--- DATASET RECORDS Enclosed Below ---
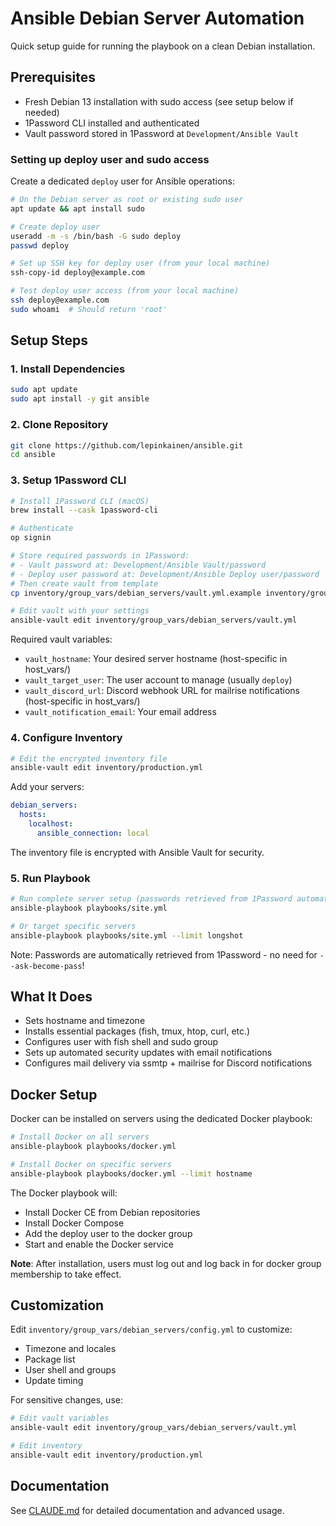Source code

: # Ansible Debian Server Automation

Quick setup guide for running the playbook on a clean Debian installation.

## Prerequisites

- Fresh Debian 13 installation with sudo access (see setup below if needed)
- 1Password CLI installed and authenticated
- Vault password stored in 1Password at `Development/Ansible Vault`

### Setting up deploy user and sudo access

Create a dedicated `deploy` user for Ansible operations:

```bash
# On the Debian server as root or existing sudo user
apt update && apt install sudo

# Create deploy user
useradd -m -s /bin/bash -G sudo deploy
passwd deploy

# Set up SSH key for deploy user (from your local machine)
ssh-copy-id deploy@example.com

# Test deploy user access (from your local machine)
ssh deploy@example.com
sudo whoami  # Should return 'root'
```

## Setup Steps

### 1. Install Dependencies

```bash
sudo apt update
sudo apt install -y git ansible
```

### 2. Clone Repository

```bash
git clone https://github.com/lepinkainen/ansible.git
cd ansible
```

### 3. Setup 1Password CLI

```bash
# Install 1Password CLI (macOS)
brew install --cask 1password-cli

# Authenticate
op signin

# Store required passwords in 1Password:
# - Vault password at: Development/Ansible Vault/password
# - Deploy user password at: Development/Ansible Deploy user/password
# Then create vault from template
cp inventory/group_vars/debian_servers/vault.yml.example inventory/group_vars/debian_servers/vault.yml

# Edit vault with your settings
ansible-vault edit inventory/group_vars/debian_servers/vault.yml
```

Required vault variables:

- `vault_hostname`: Your desired server hostname (host-specific in host_vars/)
- `vault_target_user`: The user account to manage (usually `deploy`)
- `vault_discord_url`: Discord webhook URL for mailrise notifications (host-specific in host_vars/)
- `vault_notification_email`: Your email address

### 4. Configure Inventory

```bash
# Edit the encrypted inventory file
ansible-vault edit inventory/production.yml
```

Add your servers:

```yaml
debian_servers:
  hosts:
    localhost:
      ansible_connection: local
```

The inventory file is encrypted with Ansible Vault for security.

### 5. Run Playbook

```bash
# Run complete server setup (passwords retrieved from 1Password automatically)
ansible-playbook playbooks/site.yml

# Or target specific servers
ansible-playbook playbooks/site.yml --limit longshot
```

Note: Passwords are automatically retrieved from 1Password - no need for `--ask-become-pass`!

## What It Does

- Sets hostname and timezone
- Installs essential packages (fish, tmux, htop, curl, etc.)
- Configures user with fish shell and sudo group
- Sets up automated security updates with email notifications
- Configures mail delivery via ssmtp + mailrise for Discord notifications

## Docker Setup

Docker can be installed on servers using the dedicated Docker playbook:

```bash
# Install Docker on all servers
ansible-playbook playbooks/docker.yml

# Install Docker on specific servers
ansible-playbook playbooks/docker.yml --limit hostname
```

The Docker playbook will:

- Install Docker CE from Debian repositories
- Install Docker Compose
- Add the deploy user to the docker group
- Start and enable the Docker service

**Note**: After installation, users must log out and log back in for docker group membership to take effect.

## Customization

Edit `inventory/group_vars/debian_servers/config.yml` to customize:

- Timezone and locales
- Package list
- User shell and groups
- Update timing

For sensitive changes, use:

```bash
# Edit vault variables
ansible-vault edit inventory/group_vars/debian_servers/vault.yml

# Edit inventory
ansible-vault edit inventory/production.yml
```

## Documentation

See [CLAUDE.md](CLAUDE.md) for detailed documentation and advanced usage.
--- End of Enclosed DATASET RECORDS ---
### TASK DETAILS
What you return must match the data above exactly, with no images included.

### REPLY
Source code

: # Ansible Debian Server Automation

Quick setup guide for running the playbook on a clean Debian installation.

## Prerequisites

- Fresh Debian 13 installation with sudo access (see setup below if needed)
- 1Password CLI installed and authenticated
- Vault password stored in 1Password at `Development/Ansible Vault`

### Setting up deploy user and sudo access

Create a dedicated `deploy` user for Ansible operations:

```bash
# On the Debian server as root or existing sudo user
apt update && apt install sudo

# Create deploy user
useradd -m -s /bin/bash -G sudo deploy
passwd deploy

# Set up SSH key for deploy user (from your local machine)
ssh-copy-id deploy@example.com

# Test deploy user access (from your local machine)
ssh deploy@example.com
sudo whoami  # Should return 'root'
```

## Setup Steps

### 1. Install Dependencies

```bash
sudo apt update
sudo apt install -y git ansible
```

### 2. Clone Repository

```bash
git clone https://github.com/lepinkainen/ansible.git
cd ansible
```

### 3. Setup 1Password CLI

```bash
# Install 1Password CLI (macOS)
brew install --cask 1password-cli

# Authenticate
op signin

# Store required passwords in 1Password:
# - Vault password at: Development/Ansible Vault/password
# - Deploy user password at: Development/Ansible Deploy user/password
# Then create vault from template
cp inventory/group_vars/debian_servers/vault.yml.example inventory/group_vars/debian_servers/vault.yml

# Edit vault with your settings
ansible-vault edit inventory/group_vars/debian_servers/vault.yml
```

Required vault variables:

- `vault_hostname`: Your desired server hostname (host-specific in host_vars/)
- `vault_target_user`: The user account to manage (usually `deploy`)
- `vault_discord_url`: Discord webhook URL for mailrise notifications (host-specific in host_vars/)
- `vault_notification_email`: Your email address

### 4. Configure Inventory

```bash
# Edit the encrypted inventory file
ansible-vault edit inventory/production.yml
```

Add your servers:

```yaml
debian_servers:
  hosts:
    localhost:
      ansible_connection: local
```

The inventory file is encrypted with Ansible Vault for security.

### 5. Run Playbook

```bash
# Run complete server setup (passwords retrieved from 1Password automatically)
ansible-playbook playbooks/site.yml

# Or target specific servers
ansible-playbook playbooks/site.yml --limit longshot
```

Note: Passwords are automatically retrieved from 1Password - no need for `--ask-become-pass`!

## What It Does

- Sets hostname and timezone
- Installs essential packages (fish, tmux, htop, curl, etc.)
- Configures user with fish shell and sudo group
- Sets up automated security updates with email notifications
- Configures mail delivery via ssmtp + mailrise for Discord notifications

## Docker Setup

Docker can be installed on servers using the dedicated Docker playbook:

```bash
# Install Docker on all servers
ansible-playbook playbooks/docker.yml

# Install Docker on specific servers
ansible-playbook playbooks/docker.yml --limit hostname
```

The Docker playbook will:

- Install Docker CE from Debian repositories
- Install Docker Compose
- Add the deploy user to the docker group
- Start and enable the Docker service

**Note**: After installation, users must log out and log back in for docker group membership to take effect.

## Customization

Edit `inventory/group_vars/debian_servers/config.yml` to customize:

- Timezone and locales
- Package list
- User shell and groups
- Update timing

For sensitive changes, use:

```bash
# Edit vault variables
ansible-vault edit inventory/group_vars/debian_servers/vault.yml

# Edit inventory
ansible-vault edit inventory/production.yml
```

## Documentation

See [CLAUDE.md](CLAUDE.md) for detailed documentation and advanced usage.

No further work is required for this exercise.